In Ervin, our Supreme Court held that this version of K.S.A. 21-6615(a) requires the district court to award credit for all time spent in custody pending disposition of the defendant's case, “regardless of whether [the defendant] received an allowance for some or all that time against a sentence in another case.” 320 Kan. at 311-12. Here, based on the holding in Ervin, the district court may have incorrectly accounted for all the time Tran spent in custody pending disposition of his cases. Tran is entitled to jail time credit for all the time he spent in custody pending disposition of these cases, including municipal jail time, meaning a remand is necessary to recalculate his jail time credit. See State v. Zongker, 322 Kan. 137, 143, 586 P.3d 769 (2026); Ervin, 320 Kan. at 311-12; see State v. Hopkins, 317 Kan. 652, 659, 537 P.3d 845 (2023). Even if we agree with the State's argument that Ervin was wrongly decided, we are still bound to follow our Supreme Court's precedent. See State v. Patton, 315 Kan. 1, 16, 503 P.3d 1022 (2022).
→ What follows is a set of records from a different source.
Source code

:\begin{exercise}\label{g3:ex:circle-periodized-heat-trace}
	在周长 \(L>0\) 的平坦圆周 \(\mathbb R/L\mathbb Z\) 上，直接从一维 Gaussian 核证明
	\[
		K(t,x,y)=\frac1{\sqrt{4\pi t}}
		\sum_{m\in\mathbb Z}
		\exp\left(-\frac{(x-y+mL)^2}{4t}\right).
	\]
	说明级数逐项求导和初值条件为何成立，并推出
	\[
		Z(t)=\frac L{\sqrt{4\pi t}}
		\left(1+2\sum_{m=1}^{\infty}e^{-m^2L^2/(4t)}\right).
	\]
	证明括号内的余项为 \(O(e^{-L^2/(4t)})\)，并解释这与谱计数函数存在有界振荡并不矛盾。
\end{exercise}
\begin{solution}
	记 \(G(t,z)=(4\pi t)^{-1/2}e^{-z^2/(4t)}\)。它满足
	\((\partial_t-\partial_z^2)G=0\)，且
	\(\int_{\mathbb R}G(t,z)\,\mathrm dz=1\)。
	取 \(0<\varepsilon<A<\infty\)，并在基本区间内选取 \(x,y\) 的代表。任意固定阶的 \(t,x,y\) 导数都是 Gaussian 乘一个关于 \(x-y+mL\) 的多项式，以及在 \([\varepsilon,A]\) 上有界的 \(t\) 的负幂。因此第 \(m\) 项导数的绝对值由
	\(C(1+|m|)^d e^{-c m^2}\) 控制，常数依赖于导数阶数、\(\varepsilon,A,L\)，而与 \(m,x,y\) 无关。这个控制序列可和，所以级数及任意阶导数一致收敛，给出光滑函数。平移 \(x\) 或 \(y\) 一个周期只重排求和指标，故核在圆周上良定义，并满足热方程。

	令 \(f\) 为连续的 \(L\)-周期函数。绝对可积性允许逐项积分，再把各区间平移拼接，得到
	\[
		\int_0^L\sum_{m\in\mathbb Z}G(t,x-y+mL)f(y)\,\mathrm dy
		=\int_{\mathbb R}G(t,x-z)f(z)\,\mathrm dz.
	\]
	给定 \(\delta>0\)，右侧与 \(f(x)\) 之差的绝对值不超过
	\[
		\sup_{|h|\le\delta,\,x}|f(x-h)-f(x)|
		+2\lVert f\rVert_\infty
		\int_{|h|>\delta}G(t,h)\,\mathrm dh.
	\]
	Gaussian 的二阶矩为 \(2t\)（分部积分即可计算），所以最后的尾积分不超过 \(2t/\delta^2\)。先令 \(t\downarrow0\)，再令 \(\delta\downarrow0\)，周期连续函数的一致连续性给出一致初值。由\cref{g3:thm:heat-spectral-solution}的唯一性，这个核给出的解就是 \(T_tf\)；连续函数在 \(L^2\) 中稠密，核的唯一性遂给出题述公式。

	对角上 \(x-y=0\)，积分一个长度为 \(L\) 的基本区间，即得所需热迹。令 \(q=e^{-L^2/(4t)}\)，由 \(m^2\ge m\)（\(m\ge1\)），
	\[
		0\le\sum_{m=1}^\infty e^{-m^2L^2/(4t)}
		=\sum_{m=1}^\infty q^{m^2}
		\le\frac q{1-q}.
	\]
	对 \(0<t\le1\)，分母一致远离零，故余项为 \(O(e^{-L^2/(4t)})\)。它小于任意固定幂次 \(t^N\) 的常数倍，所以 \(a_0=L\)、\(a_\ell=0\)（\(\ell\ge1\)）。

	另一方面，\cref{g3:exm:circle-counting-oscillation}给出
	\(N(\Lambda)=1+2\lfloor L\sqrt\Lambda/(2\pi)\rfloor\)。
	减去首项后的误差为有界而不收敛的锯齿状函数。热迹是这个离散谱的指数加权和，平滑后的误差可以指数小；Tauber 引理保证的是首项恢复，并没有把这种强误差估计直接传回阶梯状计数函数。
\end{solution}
Recently, the 2026 Kansas Legislature amended K.S.A. 21-6615 to include language regarding retroactivity. L. 2026, ch. 62, § 1. That amendment is not effective until July 1, 2026, and neither party argued we should apply the 2026 amendment to this case. Consequently, we take no position on any potential impact the 2026 amendment might have on jail time credit that Tran is entitled to receive under K.S.A. 21-6615.
We affirm the revocation of Tran's probation and the district court's order imposing his original sentence of 43 months; however, we vacate the jail time credit portion of his sentence and remand for the district court to recalculate Tran's jail time credit in keeping with Ervin and Zongker’s interpretation of K.S.A. 21-6615(a).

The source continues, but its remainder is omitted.